Filter these entries down to the lines that hold the word "style", and show each of them.
——
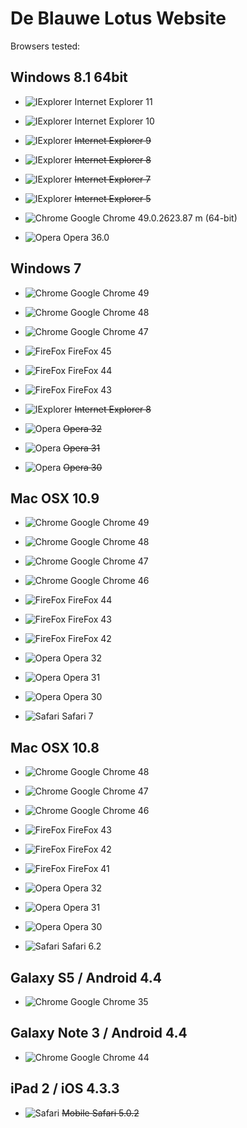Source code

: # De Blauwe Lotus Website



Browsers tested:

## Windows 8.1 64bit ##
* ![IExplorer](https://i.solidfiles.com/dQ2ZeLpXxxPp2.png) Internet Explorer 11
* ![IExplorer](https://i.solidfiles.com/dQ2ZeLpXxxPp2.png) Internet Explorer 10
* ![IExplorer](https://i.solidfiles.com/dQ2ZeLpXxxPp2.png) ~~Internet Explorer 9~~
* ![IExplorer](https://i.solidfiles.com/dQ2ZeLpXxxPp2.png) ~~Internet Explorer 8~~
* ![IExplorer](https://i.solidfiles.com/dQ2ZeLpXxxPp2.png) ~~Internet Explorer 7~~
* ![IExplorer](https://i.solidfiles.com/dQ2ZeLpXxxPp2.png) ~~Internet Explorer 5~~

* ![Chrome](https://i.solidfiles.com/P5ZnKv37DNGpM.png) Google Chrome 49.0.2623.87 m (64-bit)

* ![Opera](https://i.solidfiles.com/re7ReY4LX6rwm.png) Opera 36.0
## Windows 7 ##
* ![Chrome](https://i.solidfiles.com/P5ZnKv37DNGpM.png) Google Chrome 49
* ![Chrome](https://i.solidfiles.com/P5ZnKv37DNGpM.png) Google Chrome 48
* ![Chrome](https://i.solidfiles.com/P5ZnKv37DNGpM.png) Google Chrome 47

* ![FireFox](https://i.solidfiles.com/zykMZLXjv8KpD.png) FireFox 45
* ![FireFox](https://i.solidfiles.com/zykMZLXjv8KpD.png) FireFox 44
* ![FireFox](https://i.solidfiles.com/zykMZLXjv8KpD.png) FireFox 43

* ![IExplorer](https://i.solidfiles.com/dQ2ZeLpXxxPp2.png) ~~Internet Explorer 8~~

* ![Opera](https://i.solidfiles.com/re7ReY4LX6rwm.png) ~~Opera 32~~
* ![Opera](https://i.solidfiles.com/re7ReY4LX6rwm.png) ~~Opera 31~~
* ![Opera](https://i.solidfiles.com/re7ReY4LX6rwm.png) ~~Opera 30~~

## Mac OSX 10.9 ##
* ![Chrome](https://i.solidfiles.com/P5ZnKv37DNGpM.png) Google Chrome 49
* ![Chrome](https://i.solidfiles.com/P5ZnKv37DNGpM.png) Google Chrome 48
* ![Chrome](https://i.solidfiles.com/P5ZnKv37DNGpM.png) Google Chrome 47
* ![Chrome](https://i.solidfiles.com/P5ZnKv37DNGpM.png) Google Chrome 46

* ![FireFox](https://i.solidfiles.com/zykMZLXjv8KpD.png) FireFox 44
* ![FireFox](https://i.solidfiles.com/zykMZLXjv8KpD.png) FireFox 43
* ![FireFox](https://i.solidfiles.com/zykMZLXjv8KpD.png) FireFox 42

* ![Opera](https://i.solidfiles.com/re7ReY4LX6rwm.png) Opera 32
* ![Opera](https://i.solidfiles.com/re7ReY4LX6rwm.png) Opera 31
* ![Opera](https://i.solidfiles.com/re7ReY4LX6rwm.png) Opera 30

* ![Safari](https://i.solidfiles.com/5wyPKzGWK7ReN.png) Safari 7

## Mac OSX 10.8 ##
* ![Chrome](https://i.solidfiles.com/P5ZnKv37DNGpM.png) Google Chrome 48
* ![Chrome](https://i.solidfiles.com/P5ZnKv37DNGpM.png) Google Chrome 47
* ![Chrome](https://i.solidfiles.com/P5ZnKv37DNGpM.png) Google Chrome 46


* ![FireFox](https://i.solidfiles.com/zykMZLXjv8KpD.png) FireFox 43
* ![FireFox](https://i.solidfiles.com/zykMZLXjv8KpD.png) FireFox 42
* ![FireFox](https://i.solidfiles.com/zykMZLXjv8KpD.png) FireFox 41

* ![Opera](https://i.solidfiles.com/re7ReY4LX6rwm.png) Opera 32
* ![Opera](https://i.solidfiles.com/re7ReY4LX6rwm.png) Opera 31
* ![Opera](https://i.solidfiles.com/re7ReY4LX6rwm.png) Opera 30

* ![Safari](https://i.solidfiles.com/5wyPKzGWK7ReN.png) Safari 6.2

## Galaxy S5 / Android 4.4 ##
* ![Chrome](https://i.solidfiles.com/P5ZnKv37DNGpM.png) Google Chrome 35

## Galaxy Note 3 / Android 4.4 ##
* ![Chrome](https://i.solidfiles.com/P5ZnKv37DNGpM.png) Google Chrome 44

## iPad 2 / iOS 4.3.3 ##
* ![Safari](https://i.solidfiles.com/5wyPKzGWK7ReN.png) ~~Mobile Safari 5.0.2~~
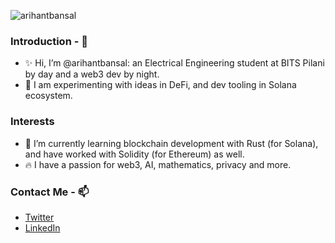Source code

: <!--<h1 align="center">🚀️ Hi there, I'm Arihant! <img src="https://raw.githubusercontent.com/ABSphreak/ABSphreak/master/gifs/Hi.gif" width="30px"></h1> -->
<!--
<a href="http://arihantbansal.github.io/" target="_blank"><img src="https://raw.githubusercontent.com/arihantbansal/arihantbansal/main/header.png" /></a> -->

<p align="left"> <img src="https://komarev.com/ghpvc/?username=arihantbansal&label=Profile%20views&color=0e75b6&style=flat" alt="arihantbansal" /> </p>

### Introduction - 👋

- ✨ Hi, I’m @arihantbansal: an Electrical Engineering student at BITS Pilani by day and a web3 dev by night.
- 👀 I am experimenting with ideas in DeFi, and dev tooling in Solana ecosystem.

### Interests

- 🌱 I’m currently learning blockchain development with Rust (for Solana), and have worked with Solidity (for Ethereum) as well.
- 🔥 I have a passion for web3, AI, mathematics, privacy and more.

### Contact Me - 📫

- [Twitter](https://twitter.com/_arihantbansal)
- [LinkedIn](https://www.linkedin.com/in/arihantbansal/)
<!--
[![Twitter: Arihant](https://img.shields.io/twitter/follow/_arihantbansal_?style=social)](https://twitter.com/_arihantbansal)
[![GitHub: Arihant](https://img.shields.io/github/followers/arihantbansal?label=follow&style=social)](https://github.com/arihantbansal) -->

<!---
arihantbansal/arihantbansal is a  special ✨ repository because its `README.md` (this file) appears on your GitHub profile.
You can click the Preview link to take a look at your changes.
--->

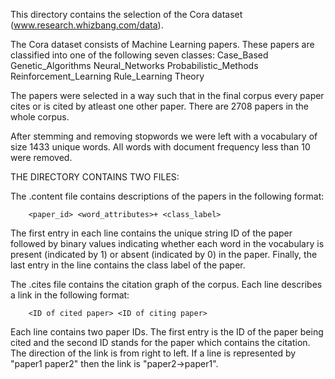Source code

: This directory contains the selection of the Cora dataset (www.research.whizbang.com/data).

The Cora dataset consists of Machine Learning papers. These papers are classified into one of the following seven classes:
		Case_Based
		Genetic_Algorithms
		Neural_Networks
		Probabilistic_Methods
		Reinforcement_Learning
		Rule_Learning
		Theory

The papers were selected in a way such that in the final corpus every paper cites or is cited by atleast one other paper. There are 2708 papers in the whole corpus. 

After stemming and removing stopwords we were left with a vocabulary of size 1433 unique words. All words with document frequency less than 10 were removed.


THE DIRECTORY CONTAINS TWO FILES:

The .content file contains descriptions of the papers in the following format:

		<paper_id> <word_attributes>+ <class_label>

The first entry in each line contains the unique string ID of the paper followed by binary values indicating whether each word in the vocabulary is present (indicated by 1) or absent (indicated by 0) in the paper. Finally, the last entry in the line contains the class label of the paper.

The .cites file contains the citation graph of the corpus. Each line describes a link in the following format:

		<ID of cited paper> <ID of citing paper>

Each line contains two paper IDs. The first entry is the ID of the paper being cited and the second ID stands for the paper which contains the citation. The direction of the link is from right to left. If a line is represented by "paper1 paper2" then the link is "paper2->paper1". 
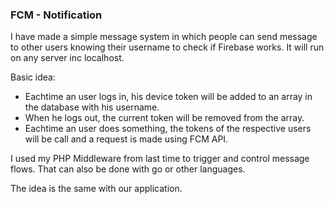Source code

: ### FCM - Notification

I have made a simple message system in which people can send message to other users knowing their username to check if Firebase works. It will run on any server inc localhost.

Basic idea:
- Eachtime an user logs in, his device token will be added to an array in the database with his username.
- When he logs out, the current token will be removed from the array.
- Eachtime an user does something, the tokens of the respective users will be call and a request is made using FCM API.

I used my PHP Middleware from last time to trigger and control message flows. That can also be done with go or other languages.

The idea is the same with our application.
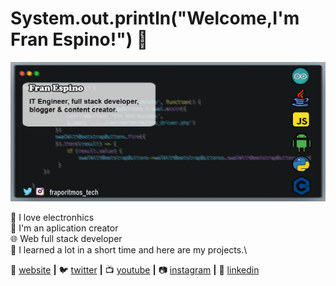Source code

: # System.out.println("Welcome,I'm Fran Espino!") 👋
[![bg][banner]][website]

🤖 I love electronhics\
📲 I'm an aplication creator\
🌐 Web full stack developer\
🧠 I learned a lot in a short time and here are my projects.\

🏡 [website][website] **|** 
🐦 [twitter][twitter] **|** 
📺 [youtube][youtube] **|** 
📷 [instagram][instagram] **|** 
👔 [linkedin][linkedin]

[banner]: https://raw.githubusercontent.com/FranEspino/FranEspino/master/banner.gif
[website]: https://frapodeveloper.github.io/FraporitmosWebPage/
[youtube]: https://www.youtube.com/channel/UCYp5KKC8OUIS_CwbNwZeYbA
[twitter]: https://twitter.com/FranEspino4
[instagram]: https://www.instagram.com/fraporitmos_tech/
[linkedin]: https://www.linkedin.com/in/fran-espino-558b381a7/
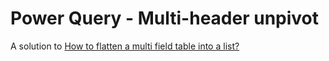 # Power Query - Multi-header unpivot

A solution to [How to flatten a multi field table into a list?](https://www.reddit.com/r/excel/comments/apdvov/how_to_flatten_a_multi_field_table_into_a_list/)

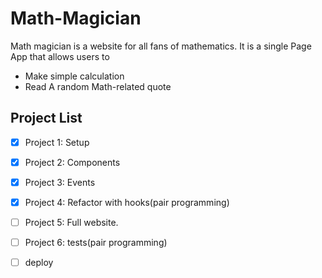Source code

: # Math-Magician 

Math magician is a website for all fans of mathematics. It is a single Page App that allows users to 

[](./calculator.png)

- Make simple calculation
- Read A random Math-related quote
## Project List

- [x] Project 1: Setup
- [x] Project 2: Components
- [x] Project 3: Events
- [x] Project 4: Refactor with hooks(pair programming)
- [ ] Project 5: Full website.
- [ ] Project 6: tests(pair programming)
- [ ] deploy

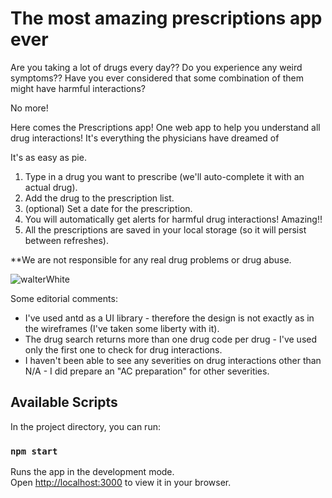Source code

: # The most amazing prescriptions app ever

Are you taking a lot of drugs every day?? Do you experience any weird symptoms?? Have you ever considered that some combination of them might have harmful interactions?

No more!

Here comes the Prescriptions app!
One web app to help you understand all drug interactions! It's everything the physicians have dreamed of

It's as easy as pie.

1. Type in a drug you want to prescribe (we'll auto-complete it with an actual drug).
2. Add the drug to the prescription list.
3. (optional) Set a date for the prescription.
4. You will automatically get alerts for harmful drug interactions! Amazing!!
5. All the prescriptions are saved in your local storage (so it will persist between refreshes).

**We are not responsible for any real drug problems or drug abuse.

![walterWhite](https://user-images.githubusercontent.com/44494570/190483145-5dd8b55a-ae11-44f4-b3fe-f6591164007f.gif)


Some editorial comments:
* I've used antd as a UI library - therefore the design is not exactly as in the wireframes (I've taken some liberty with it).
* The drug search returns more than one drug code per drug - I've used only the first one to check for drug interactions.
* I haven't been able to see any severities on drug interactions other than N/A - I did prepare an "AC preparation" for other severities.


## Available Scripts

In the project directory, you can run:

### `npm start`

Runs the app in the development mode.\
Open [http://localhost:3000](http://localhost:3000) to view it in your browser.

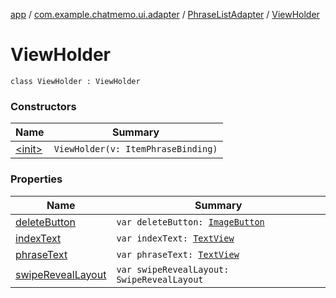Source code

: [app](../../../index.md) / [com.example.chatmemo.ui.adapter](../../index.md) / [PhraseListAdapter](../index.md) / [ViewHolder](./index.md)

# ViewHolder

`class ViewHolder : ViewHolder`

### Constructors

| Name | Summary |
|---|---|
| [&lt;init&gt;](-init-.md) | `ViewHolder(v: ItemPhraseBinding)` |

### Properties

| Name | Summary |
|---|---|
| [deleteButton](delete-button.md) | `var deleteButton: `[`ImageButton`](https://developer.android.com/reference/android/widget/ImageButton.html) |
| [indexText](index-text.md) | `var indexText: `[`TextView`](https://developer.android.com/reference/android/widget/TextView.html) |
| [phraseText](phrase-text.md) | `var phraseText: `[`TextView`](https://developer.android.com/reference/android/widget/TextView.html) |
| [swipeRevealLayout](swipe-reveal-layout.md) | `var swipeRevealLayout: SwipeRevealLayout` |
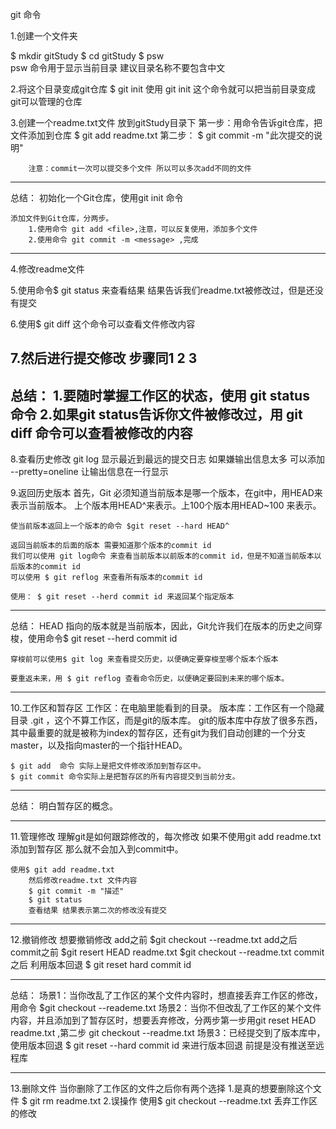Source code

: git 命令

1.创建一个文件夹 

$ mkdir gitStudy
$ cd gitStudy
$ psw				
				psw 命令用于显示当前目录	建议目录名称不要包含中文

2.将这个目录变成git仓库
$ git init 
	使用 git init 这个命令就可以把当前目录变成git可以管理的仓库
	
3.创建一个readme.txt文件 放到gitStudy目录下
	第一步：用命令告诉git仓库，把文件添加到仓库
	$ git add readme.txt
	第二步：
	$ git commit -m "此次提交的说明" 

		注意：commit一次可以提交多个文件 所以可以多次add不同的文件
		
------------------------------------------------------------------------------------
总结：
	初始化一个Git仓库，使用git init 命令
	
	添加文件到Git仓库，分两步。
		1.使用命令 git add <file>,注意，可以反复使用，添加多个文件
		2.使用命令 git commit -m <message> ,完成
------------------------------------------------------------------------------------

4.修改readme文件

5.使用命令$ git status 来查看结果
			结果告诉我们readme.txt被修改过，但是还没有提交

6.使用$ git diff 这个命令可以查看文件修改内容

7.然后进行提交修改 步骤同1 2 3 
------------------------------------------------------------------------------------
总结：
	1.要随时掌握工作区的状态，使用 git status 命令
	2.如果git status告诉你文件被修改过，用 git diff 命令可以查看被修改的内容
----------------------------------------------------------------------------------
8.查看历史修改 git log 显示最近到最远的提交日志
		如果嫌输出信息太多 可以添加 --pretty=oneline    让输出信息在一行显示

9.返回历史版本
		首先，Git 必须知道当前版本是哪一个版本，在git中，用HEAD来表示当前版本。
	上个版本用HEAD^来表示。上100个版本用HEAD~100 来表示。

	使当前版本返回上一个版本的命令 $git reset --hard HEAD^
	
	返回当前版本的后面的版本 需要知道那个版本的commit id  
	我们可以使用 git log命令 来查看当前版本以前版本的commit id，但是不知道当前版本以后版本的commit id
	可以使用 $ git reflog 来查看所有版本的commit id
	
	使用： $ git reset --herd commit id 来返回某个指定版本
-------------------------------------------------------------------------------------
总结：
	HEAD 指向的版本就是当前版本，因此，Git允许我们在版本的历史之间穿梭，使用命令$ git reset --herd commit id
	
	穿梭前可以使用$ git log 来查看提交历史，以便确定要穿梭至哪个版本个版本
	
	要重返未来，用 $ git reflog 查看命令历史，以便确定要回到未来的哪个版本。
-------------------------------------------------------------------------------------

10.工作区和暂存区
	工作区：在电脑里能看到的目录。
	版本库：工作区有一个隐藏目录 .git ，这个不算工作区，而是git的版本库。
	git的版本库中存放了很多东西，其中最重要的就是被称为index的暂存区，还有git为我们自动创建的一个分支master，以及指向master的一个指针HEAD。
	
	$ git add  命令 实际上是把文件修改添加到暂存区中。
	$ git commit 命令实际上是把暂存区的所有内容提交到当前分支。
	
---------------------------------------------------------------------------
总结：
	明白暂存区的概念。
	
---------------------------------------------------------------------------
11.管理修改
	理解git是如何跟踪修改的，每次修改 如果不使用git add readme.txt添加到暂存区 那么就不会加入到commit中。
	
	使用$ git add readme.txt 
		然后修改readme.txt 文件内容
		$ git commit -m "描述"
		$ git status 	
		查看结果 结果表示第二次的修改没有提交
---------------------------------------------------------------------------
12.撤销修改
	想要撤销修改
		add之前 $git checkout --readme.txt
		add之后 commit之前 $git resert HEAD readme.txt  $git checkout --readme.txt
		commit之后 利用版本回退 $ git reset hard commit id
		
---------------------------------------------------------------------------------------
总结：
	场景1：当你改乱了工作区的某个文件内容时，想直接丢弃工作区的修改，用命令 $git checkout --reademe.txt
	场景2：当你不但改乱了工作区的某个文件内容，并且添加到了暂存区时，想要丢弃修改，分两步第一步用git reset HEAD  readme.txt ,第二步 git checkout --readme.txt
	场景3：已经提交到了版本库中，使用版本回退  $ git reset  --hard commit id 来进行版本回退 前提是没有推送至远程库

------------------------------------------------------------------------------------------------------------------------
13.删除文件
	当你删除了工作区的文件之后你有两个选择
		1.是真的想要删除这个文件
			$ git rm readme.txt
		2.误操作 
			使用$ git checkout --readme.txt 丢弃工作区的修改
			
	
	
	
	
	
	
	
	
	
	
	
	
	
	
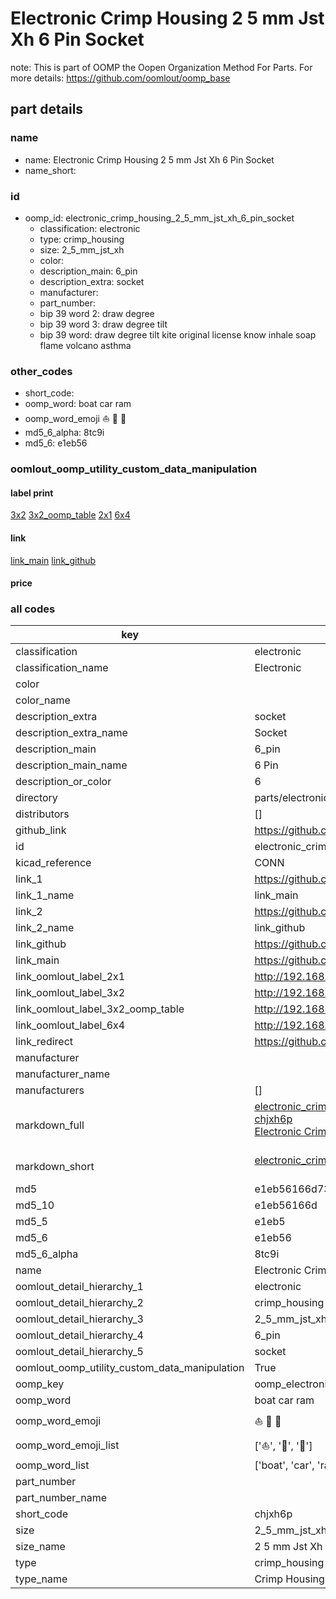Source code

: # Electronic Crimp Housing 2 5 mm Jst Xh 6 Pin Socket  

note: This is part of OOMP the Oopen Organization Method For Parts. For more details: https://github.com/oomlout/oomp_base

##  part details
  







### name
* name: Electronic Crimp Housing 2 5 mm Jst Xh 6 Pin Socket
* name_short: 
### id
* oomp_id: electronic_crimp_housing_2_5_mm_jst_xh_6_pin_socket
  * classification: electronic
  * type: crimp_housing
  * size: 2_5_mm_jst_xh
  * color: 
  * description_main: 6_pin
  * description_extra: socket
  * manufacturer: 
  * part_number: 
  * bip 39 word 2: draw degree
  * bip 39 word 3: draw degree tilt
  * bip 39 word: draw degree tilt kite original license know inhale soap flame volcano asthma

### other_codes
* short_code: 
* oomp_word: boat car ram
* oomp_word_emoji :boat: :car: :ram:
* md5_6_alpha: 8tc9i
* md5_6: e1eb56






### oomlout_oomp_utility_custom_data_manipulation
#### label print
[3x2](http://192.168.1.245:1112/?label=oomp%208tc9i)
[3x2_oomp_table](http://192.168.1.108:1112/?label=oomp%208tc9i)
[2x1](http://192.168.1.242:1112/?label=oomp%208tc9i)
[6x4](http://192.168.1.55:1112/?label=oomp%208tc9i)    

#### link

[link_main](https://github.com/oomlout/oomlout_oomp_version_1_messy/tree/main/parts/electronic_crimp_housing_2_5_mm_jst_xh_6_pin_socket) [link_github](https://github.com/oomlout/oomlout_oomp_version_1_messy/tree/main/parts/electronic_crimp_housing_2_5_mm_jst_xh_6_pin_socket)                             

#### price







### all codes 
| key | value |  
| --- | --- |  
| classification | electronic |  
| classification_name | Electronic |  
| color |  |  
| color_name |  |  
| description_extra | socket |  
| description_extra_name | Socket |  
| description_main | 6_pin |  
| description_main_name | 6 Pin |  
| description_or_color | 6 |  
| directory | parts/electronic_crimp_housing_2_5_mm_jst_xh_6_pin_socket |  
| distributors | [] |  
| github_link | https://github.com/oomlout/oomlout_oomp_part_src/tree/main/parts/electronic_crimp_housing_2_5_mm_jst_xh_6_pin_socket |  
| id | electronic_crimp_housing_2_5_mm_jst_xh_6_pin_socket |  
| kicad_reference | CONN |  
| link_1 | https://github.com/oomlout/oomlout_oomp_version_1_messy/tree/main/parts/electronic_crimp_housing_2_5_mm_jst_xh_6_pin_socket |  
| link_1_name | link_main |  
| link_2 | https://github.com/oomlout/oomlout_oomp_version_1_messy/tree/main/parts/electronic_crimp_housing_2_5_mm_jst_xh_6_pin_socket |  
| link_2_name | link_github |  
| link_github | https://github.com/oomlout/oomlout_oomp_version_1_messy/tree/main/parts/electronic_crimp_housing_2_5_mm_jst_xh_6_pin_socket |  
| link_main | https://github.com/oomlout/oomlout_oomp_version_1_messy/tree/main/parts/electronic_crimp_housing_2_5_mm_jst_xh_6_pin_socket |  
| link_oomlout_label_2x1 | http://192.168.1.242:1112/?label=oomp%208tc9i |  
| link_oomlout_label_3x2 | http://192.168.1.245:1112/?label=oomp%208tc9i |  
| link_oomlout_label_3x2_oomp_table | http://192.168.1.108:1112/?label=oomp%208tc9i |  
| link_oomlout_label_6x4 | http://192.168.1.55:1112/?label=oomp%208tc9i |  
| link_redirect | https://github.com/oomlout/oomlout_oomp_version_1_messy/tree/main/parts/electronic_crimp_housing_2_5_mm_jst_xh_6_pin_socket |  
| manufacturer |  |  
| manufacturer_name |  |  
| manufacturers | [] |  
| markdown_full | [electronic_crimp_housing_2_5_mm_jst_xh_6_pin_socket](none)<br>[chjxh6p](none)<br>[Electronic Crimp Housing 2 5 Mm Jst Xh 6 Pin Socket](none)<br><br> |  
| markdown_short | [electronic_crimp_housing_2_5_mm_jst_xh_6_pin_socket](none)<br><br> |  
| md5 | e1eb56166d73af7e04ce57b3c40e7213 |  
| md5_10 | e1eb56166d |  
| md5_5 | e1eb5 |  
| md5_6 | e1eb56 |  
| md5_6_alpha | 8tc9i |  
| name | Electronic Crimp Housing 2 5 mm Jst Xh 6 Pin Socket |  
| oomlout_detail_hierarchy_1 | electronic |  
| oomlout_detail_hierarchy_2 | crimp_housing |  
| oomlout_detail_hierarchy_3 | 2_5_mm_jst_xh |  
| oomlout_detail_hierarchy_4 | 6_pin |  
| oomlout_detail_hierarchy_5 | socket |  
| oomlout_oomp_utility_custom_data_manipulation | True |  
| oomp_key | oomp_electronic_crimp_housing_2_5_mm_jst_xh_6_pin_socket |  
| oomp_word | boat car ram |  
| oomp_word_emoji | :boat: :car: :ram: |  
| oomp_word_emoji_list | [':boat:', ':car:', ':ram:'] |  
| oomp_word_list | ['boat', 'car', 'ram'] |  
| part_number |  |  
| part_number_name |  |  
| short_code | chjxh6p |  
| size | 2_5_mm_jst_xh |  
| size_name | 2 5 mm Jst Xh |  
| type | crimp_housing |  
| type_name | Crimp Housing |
——
Exercise answer ::
<p align="left"> <img src="https://komarev.com/ghpvc/?username=arihantbansal&label=Profile%20views&color=0e75b6&style=flat" alt="arihantbansal" /> </p>
[![Twitter: Arihant](https://img.shields.io/twitter/follow/_arihantbansal_?style=social)](https://twitter.com/_arihantbansal)
[![GitHub: Arihant](https://img.shields.io/github/followers/arihantbansal?label=follow&style=social)](https://github.com/arihantbansal) -->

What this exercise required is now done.